After admission of fraud, share prices of Satyam sharply fell down and Satyam was eventually removed from the New York stock exchange and the Bombay stock exchange. The US investors initiated several class action suits against Satyam for its fraudulent activities and top executives of Satyam were charged with violation of federal securities laws by issuing false and misleading financial statements. The Satyam scandal has shaken the roots of the Indian financial market and has put a big question mark on corporate governance and how far corporations (people) can go to enhance their own personal benefits.

Major Issues in the Case Corporate governance Satyam failed to follow the corporate governance practices that every firm was meant to follow, it looked for loop hopes that could be tweaked to enhance the company’s profit and hide liabilities from the investors as well as the general public. The Satyam Board was composed of ‘chairman-friendly’ directors who failed to question management’s strategy. They were also extremely slow to act when it was known that the company was in financial distress. The Board ignored critical information related to financial wrongdoings before the company ultimately collapsed.

Agency problems The Chairman (Ramalinga Raju) and the CFO (Srinivas Vadlamani) worked together to defraud the stakeholders for their personal gain, while the investors thought that the company was generating revenues, and investing in different areas. Clearly, the Chairman and CFO had personal gain in mind rather than company benefit. There also seems to be conflicting interest of the management and the shareholders i. e. the management wanted to take over two construction companies Maytas properties and Maytas Infra which was against the interest of the shareholders. Arguments

It’s hard to imagine a leading company like Satyam manipulating its financial statements but in this highly competitive industry it is necessary to remain profitable in order to survive in the long-run. This is perhaps the reason why Satyam resorted to manipulating its financial statement. We can see that there were large amount of manipulation in the income statement as well as in the balance sheet of Satyam’s financial statements. Manipulation in the Income Statement The income statement consisted of some inconsistencies that were made intentionally to maintain the level of profitability of the company.

The amount of sales revenue has been overstated by Rs. 588 crore i. e. was recorded as Rs. 2700 crore instead of Rs. 2112 crore. The operating profit margin was recorded as Rs. 649 crore (i. e. 24 % of the sale revenue) when the actual operating profit margin was Rs. 61 crore (i. e. 3 % of the sales revenue). The number of employee was also manipulated i. e. it was recorded as 52000 employees when the actual number of employees was only 43622 employees.

Manipulation in the Balance Sheet The balance sheet also seemed to have some level of inconsistencies from the actual value that were done intentionally to show a strong liquidity position of the company. The cash balance that was recorded as Rs. 5361 crore consisted of non-existence amount of Rs. 5040 crore i. e. the actual cash balance was Rs. 321 crore. The assets side also consisted of accrued interest of Rs. 376 crore which was non-existent and the debtors amount was overstated by Rs. 490 crore i. e. the actual value of debtor was Rs. 2161 crore whereas the recorded value was Rs. 2651 crore. The liability side of he balance sheet was understated by Rs. 1230 crore which was the amount borrowed from the known sources by Mr. Raju to ensure the operations are running.

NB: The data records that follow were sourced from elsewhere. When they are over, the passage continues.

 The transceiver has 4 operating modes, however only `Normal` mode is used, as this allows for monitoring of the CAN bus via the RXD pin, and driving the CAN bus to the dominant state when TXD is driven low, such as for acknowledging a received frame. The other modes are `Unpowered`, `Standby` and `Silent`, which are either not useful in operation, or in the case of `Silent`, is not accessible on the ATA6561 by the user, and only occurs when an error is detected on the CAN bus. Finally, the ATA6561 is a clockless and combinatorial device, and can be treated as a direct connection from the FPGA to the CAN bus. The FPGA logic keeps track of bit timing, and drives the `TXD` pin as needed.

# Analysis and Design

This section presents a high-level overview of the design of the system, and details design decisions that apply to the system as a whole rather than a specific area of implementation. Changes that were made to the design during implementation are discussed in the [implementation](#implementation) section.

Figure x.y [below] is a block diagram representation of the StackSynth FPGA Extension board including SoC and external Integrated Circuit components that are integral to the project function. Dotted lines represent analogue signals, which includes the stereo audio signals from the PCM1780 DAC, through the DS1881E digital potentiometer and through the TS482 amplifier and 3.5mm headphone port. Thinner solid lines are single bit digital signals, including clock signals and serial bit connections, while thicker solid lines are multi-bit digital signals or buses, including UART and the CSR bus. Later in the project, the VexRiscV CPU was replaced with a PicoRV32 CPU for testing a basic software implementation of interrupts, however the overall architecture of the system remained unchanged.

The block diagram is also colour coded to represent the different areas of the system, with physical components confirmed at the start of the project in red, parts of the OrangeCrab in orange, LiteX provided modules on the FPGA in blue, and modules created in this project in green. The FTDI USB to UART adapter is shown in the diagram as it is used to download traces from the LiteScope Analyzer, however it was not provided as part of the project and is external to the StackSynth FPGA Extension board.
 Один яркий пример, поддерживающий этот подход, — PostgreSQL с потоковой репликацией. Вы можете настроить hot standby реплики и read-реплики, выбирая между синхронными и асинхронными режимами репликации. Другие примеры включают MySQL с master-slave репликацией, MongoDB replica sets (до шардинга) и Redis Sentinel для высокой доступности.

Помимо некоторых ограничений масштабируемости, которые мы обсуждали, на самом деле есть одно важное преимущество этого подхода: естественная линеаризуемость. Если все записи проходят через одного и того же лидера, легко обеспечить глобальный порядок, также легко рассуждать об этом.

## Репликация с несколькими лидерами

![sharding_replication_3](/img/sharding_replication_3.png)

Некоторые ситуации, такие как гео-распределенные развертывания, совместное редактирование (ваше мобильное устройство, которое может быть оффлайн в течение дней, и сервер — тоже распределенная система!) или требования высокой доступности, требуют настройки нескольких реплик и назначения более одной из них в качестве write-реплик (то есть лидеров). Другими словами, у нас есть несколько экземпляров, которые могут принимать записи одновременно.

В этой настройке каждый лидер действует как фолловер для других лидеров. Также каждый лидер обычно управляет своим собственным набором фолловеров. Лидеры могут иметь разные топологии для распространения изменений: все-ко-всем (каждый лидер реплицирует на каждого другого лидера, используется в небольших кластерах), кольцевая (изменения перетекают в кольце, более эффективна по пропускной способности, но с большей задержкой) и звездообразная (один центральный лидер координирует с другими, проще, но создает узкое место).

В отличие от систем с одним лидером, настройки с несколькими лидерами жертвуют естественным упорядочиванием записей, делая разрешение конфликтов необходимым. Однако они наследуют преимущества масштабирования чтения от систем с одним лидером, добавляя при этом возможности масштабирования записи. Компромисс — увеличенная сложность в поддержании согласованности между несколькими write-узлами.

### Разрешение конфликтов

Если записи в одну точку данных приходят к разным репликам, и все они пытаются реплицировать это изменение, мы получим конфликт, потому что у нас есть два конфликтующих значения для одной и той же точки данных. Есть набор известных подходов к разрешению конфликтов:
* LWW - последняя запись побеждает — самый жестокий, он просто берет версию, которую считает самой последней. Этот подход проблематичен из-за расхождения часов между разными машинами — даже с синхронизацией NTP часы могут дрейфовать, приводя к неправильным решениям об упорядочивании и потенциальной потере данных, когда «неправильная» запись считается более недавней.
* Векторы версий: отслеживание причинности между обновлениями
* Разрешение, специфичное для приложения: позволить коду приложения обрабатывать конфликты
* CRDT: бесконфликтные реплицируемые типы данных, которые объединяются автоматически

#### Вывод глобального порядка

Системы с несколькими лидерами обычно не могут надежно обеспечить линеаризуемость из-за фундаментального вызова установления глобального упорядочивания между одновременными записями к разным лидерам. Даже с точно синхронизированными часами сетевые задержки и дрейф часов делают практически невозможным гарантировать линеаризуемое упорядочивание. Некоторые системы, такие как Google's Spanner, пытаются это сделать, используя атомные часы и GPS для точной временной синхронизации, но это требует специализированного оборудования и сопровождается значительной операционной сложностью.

Even after such manipulations the regulatory authorities, the independent executive and the external auditors were not able to raise the red flag which shows that there is a huge hole in the corporate governance. The company also seems to be having conflicting interest between the management and the shareholders. The company was looking to diversify its business by taking over the construction companies Maytas Properties and Maytas Infra at a cost of 1. billion dollars. Satyam was looking to enter the real-estate business but this was a surprising strategic decision for the shareholders. The shareholders wanted Satyam to expand in related businesses.

The negative reaction of the shareholders toward the decision caused the share prices to fall by 70% in a just a few days of the decision. Managerial Implication Agency problem The problem of motivating one party to act on behalf of another can be called the principal-agent problem or agency problem for short. (Wikipedia, 2013) Agency problems arise in a variety of different contexts.

The agency problem usually refers to a conflict of interest between a company’s management and the company’s stockholders. The manager, acting as the agent for the shareholders, or principals, is supposed to make decisions that will maximize shareholder wealth. However, the decision must be in the favor of all parties but it was not the case with Satyam. Satyam decided to acquire Maytas Properties and Maytas Infra. The shareholders resisted the decision claiming it to be unrelated business and acquisition should not take place with Maytas which became a finishing blow to the company.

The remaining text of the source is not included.